Fueling: While it is obviously related to your nutrition, fueling has a different goal. Fueling refers to the calories that you take in during and immediately following training. The primary focus during this time is carbohydrate, with some protein, and it is critical to replenish glycogen stores (stored carbohydrate is our primary fuel for exercise), limit additional metabolic stress and facilitate muscle rejuvenation.
Miscellaneous: There are several other factors that help in the recovery process but are secondary to the top four. They include compression gear, massage and warm/cold treatment. While they can certainly aid recovery, they are nearly meaningless without the support of the primary four.
While the focus of the article is recovery in training, recovery from races is also critical. Avoid making the mistake of inadequate recovery from racing before jumping back into training:
Rest in: The recovery needed from a race is often determined by how tired you are going in. Make sure you are fresh going into the race and you will recover more quickly on the other side.
Rest following: The biggest mistake is to begin training before you are fully recovered. While muscular soreness might go away in a few days, you are not metabolically recovered. An Ironman takes many days to truly recover (14 to 28 days), and a 70.3 distance event still requires seven to 14 days to adequately recover.
Keep eating: As you recover from a race, and the training volume drops, the tendency is to reduce calories. Maintaining caloric intake, composed of plenty of oils, proteins and vegetables, will aid the recovery process.
Keep active: Some activity is generally beneficial, but limit the metabolically stressful “high volume” training. For the first three to five days post race your exercise sessions should be no more than 45 minutes. If you have the luxury, there is nothing wrong with doing two to three short and easy sessions per day, but if you are time-limited then avoid longer sessions.
Avoid load bearing: Cycling and swimming are much preferred choices for activity immediately after the race. You can maintain load-bearing activity by including walks or very easy runs with long walk breaks.
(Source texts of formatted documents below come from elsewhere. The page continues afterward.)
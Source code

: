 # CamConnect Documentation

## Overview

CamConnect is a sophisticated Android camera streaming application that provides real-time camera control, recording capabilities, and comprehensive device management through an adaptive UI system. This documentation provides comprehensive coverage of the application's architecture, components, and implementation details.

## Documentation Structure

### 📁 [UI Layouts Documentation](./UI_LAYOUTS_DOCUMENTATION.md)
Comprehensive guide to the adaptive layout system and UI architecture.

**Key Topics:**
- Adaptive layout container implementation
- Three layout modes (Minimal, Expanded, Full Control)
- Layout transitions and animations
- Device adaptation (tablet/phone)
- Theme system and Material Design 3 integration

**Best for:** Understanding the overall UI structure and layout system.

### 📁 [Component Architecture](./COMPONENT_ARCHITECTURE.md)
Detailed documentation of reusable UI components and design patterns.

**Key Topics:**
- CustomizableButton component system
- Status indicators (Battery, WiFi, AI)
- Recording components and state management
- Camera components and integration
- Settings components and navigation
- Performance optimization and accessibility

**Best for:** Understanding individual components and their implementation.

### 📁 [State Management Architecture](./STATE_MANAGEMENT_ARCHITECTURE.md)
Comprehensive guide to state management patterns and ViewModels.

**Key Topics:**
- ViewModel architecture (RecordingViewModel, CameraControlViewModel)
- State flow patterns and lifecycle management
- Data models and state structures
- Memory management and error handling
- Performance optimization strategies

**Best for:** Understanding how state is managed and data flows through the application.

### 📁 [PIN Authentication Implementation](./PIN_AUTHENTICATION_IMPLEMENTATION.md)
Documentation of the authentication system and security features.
It takes a bold athlete to truly make recovery a priority in training, especially in the current culture and methodology attached to many training programs. Recovery is highlighted as key, but so often relegated as an afterthought. Within the triathlon community, we are held in highest regard for our ability to suffer and train harder than anyone else, but seldom do we pay the same respect to the smart athlete who is not only willing to push limits in training and racing, but also support those efforts with integrated recovery.
Programming recovery into your plan is not laziness; it is logical and smart. Anyone can train hard; the best know how to recover.